First, find birch trees at least 8 inches in diameter, but find them quick – the sap only runs for two or three weeks in April, and near the end of the season (when the buds start to emerge) it can change colour, become cloudy, and smell sour. Keep in mind that you will be carrying heavy buckets from your trees to your kitchen or sugar-shack, so choose your trees carefully. Drill a hole according to the size of your spiles (tapping supplies can be purchased from Moose Meadows Farm), angled slightly upward, and tap the spile into the hole. Hang a plastic bucket below or fix tubing from the tap to the container; use lids to prevent debris, insects, and rainwater from getting into your sap. Aluminum buckets are not recommended for birch sap collection due to the acidity of birch sap, but any food-grade plastic container will do. Sap should be collected and processed daily, but subzero temperatures help the sap stay fresh. Sap should be stored in a cool place after collection, and can be enjoyed as a cool, slightly sweet, crisp beverage full of amino acids, vitamins, and many micronutrients.
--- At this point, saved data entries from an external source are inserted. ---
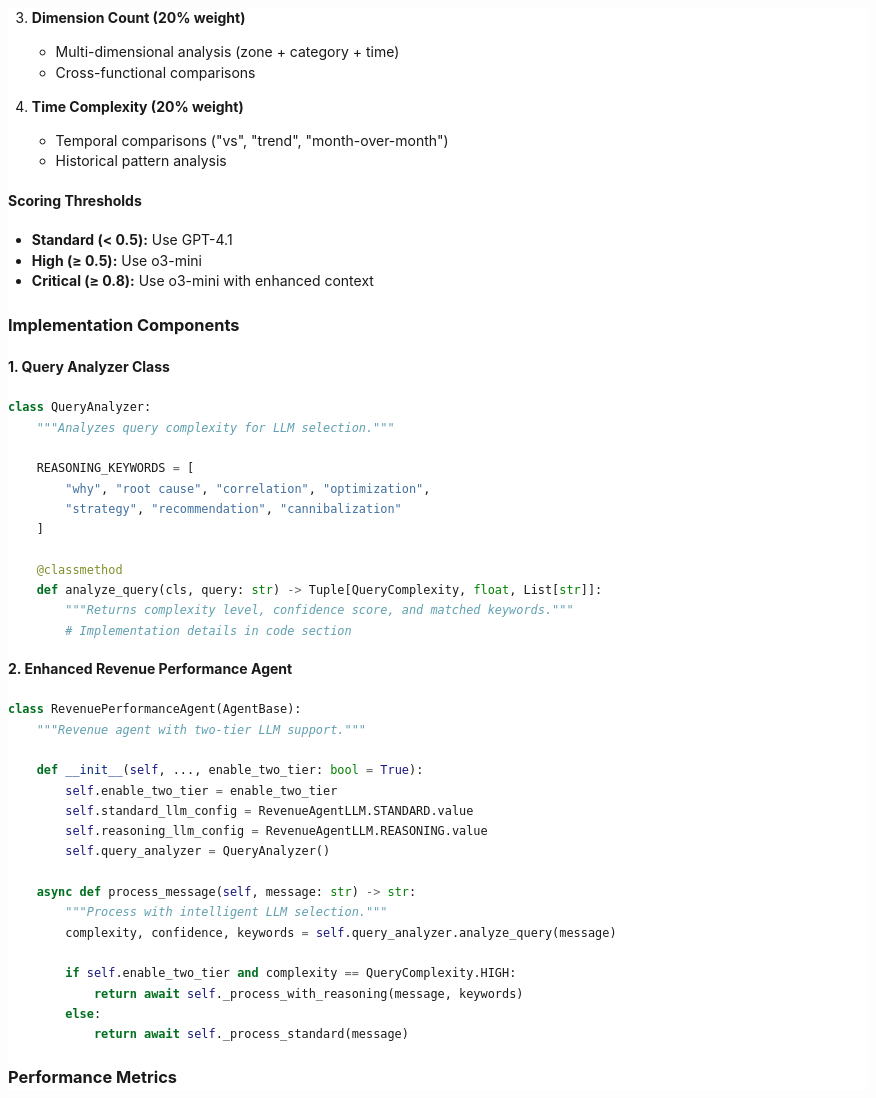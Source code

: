 3. **Dimension Count (20% weight)**
   - Multi-dimensional analysis (zone + category + time)
   - Cross-functional comparisons

4. **Time Complexity (20% weight)**
   - Temporal comparisons ("vs", "trend", "month-over-month")
   - Historical pattern analysis

#### Scoring Thresholds
- **Standard (< 0.5):** Use GPT-4.1
- **High (≥ 0.5):** Use o3-mini
- **Critical (≥ 0.8):** Use o3-mini with enhanced context

### Implementation Components

#### 1. Query Analyzer Class
```python
class QueryAnalyzer:
    """Analyzes query complexity for LLM selection."""
    
    REASONING_KEYWORDS = [
        "why", "root cause", "correlation", "optimization",
        "strategy", "recommendation", "cannibalization"
    ]
    
    @classmethod
    def analyze_query(cls, query: str) -> Tuple[QueryComplexity, float, List[str]]:
        """Returns complexity level, confidence score, and matched keywords."""
        # Implementation details in code section
```

#### 2. Enhanced Revenue Performance Agent
```python
class RevenuePerformanceAgent(AgentBase):
    """Revenue agent with two-tier LLM support."""
    
    def __init__(self, ..., enable_two_tier: bool = True):
        self.enable_two_tier = enable_two_tier
        self.standard_llm_config = RevenueAgentLLM.STANDARD.value
        self.reasoning_llm_config = RevenueAgentLLM.REASONING.value
        self.query_analyzer = QueryAnalyzer()
        
    async def process_message(self, message: str) -> str:
        """Process with intelligent LLM selection."""
        complexity, confidence, keywords = self.query_analyzer.analyze_query(message)
        
        if self.enable_two_tier and complexity == QueryComplexity.HIGH:
            return await self._process_with_reasoning(message, keywords)
        else:
            return await self._process_standard(message)
```

### Performance Metrics
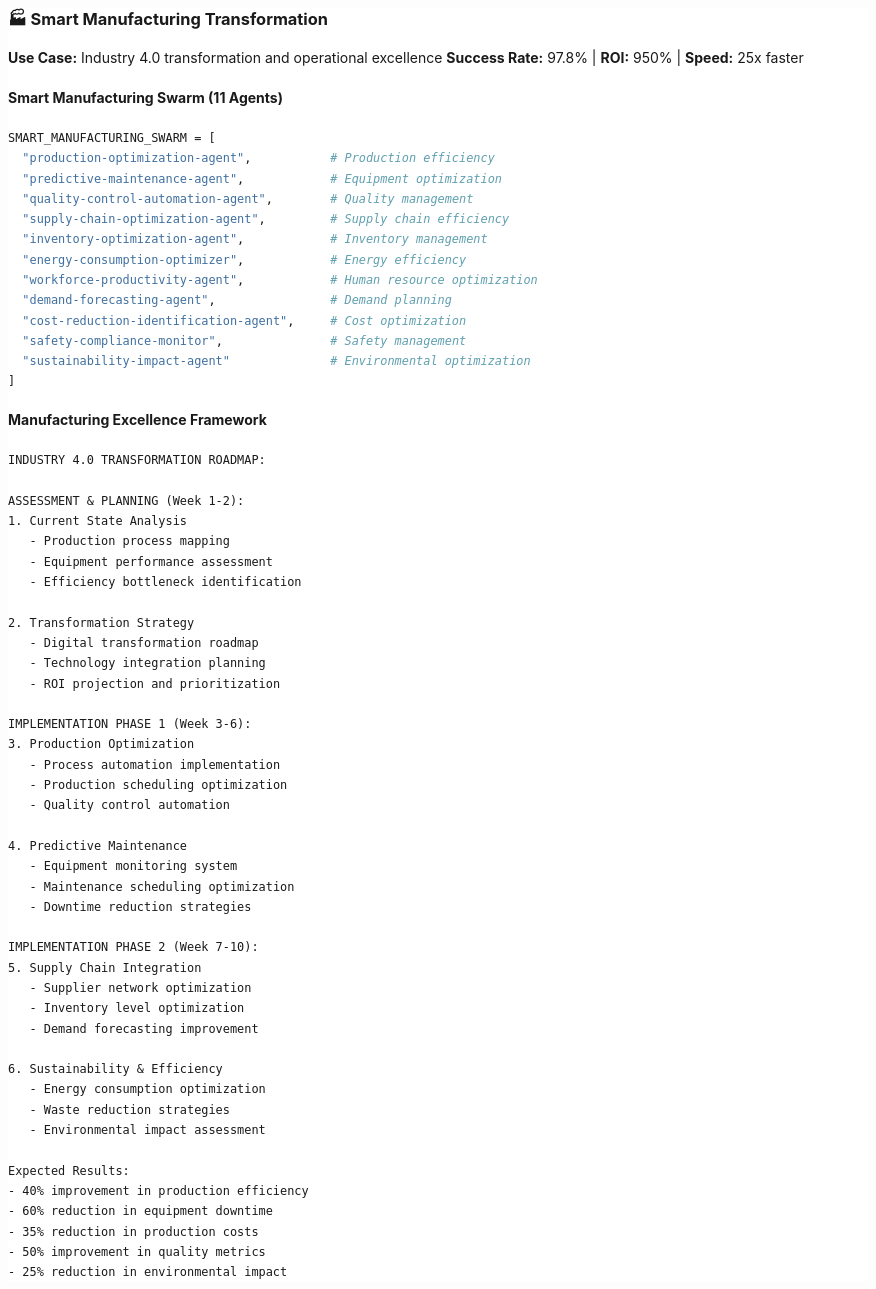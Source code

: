 ### **🏭 Smart Manufacturing Transformation**
**Use Case:** Industry 4.0 transformation and operational excellence
**Success Rate:** 97.8% | **ROI:** 950% | **Speed:** 25x faster

#### **Smart Manufacturing Swarm (11 Agents)**
```bash
SMART_MANUFACTURING_SWARM = [
  "production-optimization-agent",           # Production efficiency
  "predictive-maintenance-agent",            # Equipment optimization
  "quality-control-automation-agent",        # Quality management
  "supply-chain-optimization-agent",         # Supply chain efficiency
  "inventory-optimization-agent",            # Inventory management
  "energy-consumption-optimizer",            # Energy efficiency
  "workforce-productivity-agent",            # Human resource optimization
  "demand-forecasting-agent",                # Demand planning
  "cost-reduction-identification-agent",     # Cost optimization
  "safety-compliance-monitor",               # Safety management
  "sustainability-impact-agent"              # Environmental optimization
]
```

#### **Manufacturing Excellence Framework**
```
INDUSTRY 4.0 TRANSFORMATION ROADMAP:

ASSESSMENT & PLANNING (Week 1-2):
1. Current State Analysis
   - Production process mapping
   - Equipment performance assessment
   - Efficiency bottleneck identification

2. Transformation Strategy
   - Digital transformation roadmap
   - Technology integration planning
   - ROI projection and prioritization

IMPLEMENTATION PHASE 1 (Week 3-6):
3. Production Optimization
   - Process automation implementation
   - Production scheduling optimization
   - Quality control automation

4. Predictive Maintenance
   - Equipment monitoring system
   - Maintenance scheduling optimization
   - Downtime reduction strategies

IMPLEMENTATION PHASE 2 (Week 7-10):
5. Supply Chain Integration
   - Supplier network optimization
   - Inventory level optimization
   - Demand forecasting improvement

6. Sustainability & Efficiency
   - Energy consumption optimization
   - Waste reduction strategies
   - Environmental impact assessment

Expected Results:
- 40% improvement in production efficiency
- 60% reduction in equipment downtime
- 35% reduction in production costs
- 50% improvement in quality metrics
- 25% reduction in environmental impact
```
Birch samples from all over Canda displayed with spiles and tubes for tapping
Birch samples from all over Canda displayed with spiles and tubes for tapping

As for the syrup, there are some important differences between birch and maple. While maple sap is boiled into syrup at a ratio of 40:1, birch sap varies from 80:1 to 120:1, depending on the concentration of sugars in the sap of your birch trees. This increases the effort and cost required to produce syrup, but also the value of the finished product. Producing syrup does not require a commercial kitchen, although it is advisable to have Northern Health approve your facilities as a ‘food premise’, and it is important to measure pH, temperature, and other variables throughout the process. Initially, sap can be heated to a rolling boil, but as the water evaporates and sugars concentrate, reduce the temperature to prevent scorching. The sugar in birch sap is primarily fructose, giving it a fruitier taste than maple syrup, which is mostly sucrose. Sugar concentration is measured with a hydrometer or refractometer, similar to measuring alcohol content in beer or wine, in a unit called degrees Brix. Syrup must be 60 degrees Brix to prevent spoilage at room temperature, but some producers mix partially-boiled sap with other sugars to reach stability and soften the flavour of the syrup.

As there is no regulation of birch syrup across Canada, a variety of syrups and blends may be labelled as birch syrup, even if they are not pure syrup. Pure birch syrup has a unique flavour popular among chefs as flavouring, not necessarily as a condiment like maple syrup. Its applications are endless, from jams and jellies to sauces and marinades, and even in beer and wine. Several companies across Canada and the USA currently produce birch syrup, which can complement other farm products very well. The timing of the sap season is a perfect transition from winter into summer, and can provide annual income from well-managed woodlots.

Birch syrup production is an excellent opportunity for farmers in our region, and can easily be incorporated into agri-tourism. The process of sugaring-off is an interesting activity that can be turned into an exciting event; invite other local producers, host a pancake meal (with the appropriate permits, of course), and explain the process to farm visitors while simultaneously promoting your farm and products. Stable birch syrup can be sold as a low-risk food item at markets or at your farm, and a litre can be sold for as high as $100. Birch sap and syrup has recently been classified as a farm product, and income from syrup sales counts towards farm status. Further regulation, research, and collaboration will foster the growth of the birch products industry in Canada, but the success of Heloise and other producers has already proven the viability of this unique, value-added, non-timber forest product. Whether for commercial sales or personal consumption, birch syrup is a sweet start to spring – try it yourself!